25% of the investors’ money will be invested in exchange-traded commodity derivatives, where a maximum of one in every ten rupees can be invested in any one commodity. “"Negative correlation between different assets ensures not all investments fail at the same time giving stability to the portfolio,” Chief Investment Officer Rahul Singh said.
What are commodity derivatives?
Derivatives allow investors to profit from the trade without actually possessing the commodity. The buyer of a derivatives contract, essentially, buys the right to exchange a commodity at a certain price sometime in the future date.
What is an exchange-traded fund?
An exchange-traded fund (ETF) is a type of security that involves a collection of securities—such as stocks—that often tracks an underlying index, like the Nifty or Bank Nifty, although they can invest in any number of industry sectors, the Investopedia explains.
They are in many ways similar to mutual funds; however, they are listed on exchanges and ETF shares trade throughout the day just like ordinary stock.
'Tata Multi Asset Opportunities Fund' will invest in such exchange-traded funds that invest in commodity derivatives.
The scheme presents two types of investment plans namely ‘Regular Plan’ (for applications routed through distributors) and ‘Direct Plan’ (for direct applications).
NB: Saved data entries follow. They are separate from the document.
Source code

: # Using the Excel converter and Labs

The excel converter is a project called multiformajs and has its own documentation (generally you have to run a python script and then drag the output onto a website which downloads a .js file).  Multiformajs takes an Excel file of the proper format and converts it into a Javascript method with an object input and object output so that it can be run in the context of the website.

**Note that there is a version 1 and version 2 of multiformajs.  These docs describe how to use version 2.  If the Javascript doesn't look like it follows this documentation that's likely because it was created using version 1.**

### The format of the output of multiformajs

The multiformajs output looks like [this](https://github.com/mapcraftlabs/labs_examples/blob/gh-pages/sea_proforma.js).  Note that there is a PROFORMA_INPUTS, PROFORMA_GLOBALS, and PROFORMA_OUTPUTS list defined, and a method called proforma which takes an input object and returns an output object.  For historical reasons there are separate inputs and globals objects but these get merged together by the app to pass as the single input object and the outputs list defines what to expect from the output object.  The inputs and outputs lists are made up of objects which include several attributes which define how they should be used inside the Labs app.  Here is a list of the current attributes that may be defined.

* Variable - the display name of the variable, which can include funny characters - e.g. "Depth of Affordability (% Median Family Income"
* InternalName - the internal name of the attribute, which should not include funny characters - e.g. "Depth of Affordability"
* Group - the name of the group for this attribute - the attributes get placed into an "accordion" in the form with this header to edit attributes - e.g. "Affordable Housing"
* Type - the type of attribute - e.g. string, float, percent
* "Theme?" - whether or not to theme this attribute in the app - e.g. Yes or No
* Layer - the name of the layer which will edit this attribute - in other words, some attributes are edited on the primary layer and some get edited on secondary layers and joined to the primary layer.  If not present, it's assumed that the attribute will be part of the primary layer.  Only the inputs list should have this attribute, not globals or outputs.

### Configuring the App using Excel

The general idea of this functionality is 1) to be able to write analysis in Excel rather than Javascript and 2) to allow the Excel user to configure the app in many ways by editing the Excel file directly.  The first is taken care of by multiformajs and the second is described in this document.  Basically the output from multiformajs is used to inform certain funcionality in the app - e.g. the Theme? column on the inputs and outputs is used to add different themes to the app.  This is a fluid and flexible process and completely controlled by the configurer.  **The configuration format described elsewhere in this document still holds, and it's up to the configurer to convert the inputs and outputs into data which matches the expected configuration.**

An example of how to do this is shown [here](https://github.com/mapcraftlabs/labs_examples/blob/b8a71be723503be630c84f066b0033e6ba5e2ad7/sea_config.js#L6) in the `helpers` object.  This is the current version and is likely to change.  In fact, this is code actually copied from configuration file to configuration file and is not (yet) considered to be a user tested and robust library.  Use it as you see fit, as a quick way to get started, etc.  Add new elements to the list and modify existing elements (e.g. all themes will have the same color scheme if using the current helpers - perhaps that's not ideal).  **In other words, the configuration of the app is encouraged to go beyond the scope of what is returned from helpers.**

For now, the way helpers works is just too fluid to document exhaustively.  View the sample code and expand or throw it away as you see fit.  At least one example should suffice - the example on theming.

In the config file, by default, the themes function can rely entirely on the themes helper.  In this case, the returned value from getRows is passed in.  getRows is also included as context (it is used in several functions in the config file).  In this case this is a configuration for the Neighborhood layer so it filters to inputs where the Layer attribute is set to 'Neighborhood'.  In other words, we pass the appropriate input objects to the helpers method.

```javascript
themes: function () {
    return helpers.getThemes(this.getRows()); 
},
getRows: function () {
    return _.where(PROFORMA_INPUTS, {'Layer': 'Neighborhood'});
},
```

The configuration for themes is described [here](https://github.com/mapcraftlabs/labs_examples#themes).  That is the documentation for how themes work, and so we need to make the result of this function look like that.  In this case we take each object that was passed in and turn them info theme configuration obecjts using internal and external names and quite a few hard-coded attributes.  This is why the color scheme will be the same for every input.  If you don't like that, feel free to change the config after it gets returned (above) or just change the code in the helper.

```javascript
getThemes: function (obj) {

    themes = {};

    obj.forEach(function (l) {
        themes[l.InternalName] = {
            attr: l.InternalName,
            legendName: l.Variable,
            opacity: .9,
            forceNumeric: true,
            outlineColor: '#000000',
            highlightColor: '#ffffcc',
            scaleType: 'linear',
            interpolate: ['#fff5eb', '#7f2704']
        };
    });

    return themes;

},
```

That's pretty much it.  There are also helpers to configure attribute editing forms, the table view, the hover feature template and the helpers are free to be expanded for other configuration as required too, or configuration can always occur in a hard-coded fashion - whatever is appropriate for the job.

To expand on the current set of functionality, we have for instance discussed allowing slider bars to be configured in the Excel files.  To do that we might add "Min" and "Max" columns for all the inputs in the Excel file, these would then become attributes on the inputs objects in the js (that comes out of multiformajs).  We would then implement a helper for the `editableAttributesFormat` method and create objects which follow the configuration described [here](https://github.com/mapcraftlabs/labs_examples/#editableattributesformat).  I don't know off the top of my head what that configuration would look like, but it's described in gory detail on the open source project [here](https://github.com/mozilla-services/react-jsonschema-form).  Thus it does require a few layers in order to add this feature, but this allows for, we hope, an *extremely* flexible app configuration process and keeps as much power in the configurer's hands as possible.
Both these categories again give two options each namely ‘Growth Option’ and ‘Dividend Option’.
If you do not tick the options you find on the application form, your units will be allotted by default under the ‘Direct Plan – Growth Option’.
If the dividend amount receivable by an investor is less than ₹500, it will compulsorily reinvested in the same way as before. Whereas the distribution of dividend (more than ₹500) will be at the discretion of the Trustees.
There is no entry load (a charge for investing) but the investor will have to pay an exit charge of 1% of the net asset value (NAV) if he/she chooses to pull money out or switch to another fund within the first year.
Minimum redemption amount will be ₹500 or 50 units or account balance whichever is lower. There are no guaranteed returns.